─── Exercise inputs ───
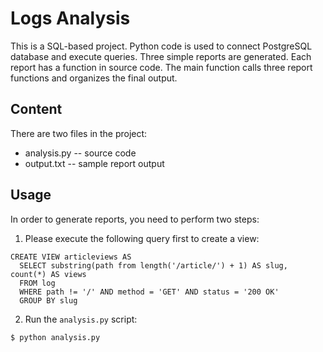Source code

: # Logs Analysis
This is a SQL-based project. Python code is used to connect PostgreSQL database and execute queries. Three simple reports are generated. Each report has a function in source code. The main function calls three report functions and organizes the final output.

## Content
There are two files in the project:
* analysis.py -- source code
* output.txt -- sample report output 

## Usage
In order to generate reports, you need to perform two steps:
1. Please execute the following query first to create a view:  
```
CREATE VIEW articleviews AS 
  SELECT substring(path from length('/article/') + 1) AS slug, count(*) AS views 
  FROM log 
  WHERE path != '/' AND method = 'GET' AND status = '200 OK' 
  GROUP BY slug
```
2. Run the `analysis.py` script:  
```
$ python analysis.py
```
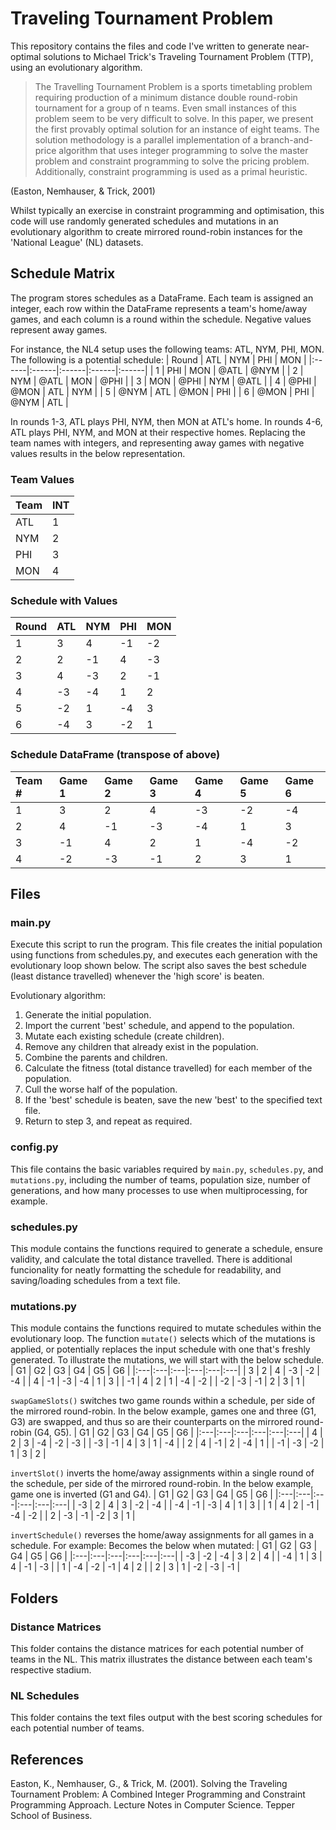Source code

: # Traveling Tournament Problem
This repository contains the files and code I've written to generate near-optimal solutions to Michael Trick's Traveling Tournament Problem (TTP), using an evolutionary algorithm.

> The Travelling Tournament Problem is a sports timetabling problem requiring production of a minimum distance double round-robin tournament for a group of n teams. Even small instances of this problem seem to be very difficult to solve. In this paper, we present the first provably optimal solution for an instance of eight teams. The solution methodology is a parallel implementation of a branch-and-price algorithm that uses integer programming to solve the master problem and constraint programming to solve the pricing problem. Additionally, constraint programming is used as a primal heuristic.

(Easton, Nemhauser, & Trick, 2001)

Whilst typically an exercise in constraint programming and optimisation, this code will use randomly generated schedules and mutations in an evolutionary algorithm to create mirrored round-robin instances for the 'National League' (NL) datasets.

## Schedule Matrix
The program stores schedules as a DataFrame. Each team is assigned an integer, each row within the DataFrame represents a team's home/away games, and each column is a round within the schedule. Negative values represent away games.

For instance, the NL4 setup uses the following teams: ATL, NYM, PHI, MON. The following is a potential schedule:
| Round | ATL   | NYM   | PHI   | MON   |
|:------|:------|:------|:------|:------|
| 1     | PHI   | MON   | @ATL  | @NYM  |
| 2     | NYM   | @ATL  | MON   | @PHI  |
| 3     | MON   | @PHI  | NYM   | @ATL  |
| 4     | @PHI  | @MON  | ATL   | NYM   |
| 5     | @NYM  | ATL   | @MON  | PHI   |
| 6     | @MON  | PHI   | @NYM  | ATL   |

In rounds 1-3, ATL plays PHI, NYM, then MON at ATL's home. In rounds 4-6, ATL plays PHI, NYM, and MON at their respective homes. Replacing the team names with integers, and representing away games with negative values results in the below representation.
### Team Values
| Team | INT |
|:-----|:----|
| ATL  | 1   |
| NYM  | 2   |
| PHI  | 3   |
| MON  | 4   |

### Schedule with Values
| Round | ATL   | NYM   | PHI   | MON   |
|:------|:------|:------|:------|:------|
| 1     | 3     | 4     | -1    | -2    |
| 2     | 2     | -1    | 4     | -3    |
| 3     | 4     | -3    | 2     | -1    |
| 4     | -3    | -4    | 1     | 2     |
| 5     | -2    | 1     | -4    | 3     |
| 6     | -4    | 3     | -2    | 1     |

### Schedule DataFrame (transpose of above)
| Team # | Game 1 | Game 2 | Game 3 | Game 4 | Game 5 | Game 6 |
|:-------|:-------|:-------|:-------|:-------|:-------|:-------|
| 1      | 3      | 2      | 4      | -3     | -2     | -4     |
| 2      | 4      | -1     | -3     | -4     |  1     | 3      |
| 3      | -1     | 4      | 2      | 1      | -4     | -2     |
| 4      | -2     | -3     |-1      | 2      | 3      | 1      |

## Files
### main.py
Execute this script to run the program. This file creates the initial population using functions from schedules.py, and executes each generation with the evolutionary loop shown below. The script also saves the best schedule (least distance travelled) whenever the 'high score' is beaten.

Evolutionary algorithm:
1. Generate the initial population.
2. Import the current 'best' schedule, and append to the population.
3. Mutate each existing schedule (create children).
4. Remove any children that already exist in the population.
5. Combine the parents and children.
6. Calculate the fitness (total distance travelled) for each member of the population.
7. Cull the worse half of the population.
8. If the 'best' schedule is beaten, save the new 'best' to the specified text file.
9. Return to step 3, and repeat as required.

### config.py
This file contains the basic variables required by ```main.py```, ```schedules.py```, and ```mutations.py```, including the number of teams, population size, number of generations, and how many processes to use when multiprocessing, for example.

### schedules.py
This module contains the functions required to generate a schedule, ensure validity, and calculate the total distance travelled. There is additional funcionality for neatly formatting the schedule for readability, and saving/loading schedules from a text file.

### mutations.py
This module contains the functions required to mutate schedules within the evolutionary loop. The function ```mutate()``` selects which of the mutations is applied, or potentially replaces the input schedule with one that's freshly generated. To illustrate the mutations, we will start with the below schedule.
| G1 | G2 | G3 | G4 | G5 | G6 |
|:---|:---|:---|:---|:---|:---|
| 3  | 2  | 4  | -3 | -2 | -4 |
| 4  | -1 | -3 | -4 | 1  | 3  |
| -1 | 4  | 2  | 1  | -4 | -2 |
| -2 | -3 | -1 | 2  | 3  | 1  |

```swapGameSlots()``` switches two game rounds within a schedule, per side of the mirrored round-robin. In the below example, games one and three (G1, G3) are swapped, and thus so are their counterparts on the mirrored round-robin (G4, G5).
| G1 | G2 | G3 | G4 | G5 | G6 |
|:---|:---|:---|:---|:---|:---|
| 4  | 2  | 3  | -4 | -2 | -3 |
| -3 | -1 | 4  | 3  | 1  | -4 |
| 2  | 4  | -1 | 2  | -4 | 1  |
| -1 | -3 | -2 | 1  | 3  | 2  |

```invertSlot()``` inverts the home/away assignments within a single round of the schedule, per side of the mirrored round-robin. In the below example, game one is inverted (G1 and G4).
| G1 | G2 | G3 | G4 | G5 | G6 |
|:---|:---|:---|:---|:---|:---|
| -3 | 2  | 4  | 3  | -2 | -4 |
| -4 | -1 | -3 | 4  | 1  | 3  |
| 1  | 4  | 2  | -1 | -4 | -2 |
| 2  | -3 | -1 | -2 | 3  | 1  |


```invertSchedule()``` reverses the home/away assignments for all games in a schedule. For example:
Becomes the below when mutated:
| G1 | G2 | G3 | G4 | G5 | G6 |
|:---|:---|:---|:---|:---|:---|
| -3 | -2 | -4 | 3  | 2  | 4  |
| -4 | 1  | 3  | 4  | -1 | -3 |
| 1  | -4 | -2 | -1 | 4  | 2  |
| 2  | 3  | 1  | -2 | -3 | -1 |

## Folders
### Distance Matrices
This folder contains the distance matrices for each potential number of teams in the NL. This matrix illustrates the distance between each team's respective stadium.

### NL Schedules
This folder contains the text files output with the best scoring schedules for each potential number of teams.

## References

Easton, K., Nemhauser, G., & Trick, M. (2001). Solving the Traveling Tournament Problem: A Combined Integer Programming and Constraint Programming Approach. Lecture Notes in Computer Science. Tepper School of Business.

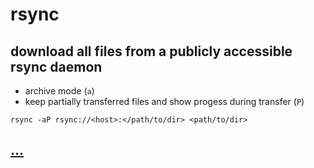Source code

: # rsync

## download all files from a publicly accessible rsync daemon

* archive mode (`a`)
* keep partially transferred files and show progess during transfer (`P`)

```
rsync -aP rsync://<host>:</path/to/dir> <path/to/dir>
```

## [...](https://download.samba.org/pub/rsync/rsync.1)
───
### [Task prompt]
Every line above that includes the word "download" must appear in the answer.

### [Output for this exercise]
## download all files from a publicly accessible rsync daemon
## [...](https://download.samba.org/pub/rsync/rsync.1)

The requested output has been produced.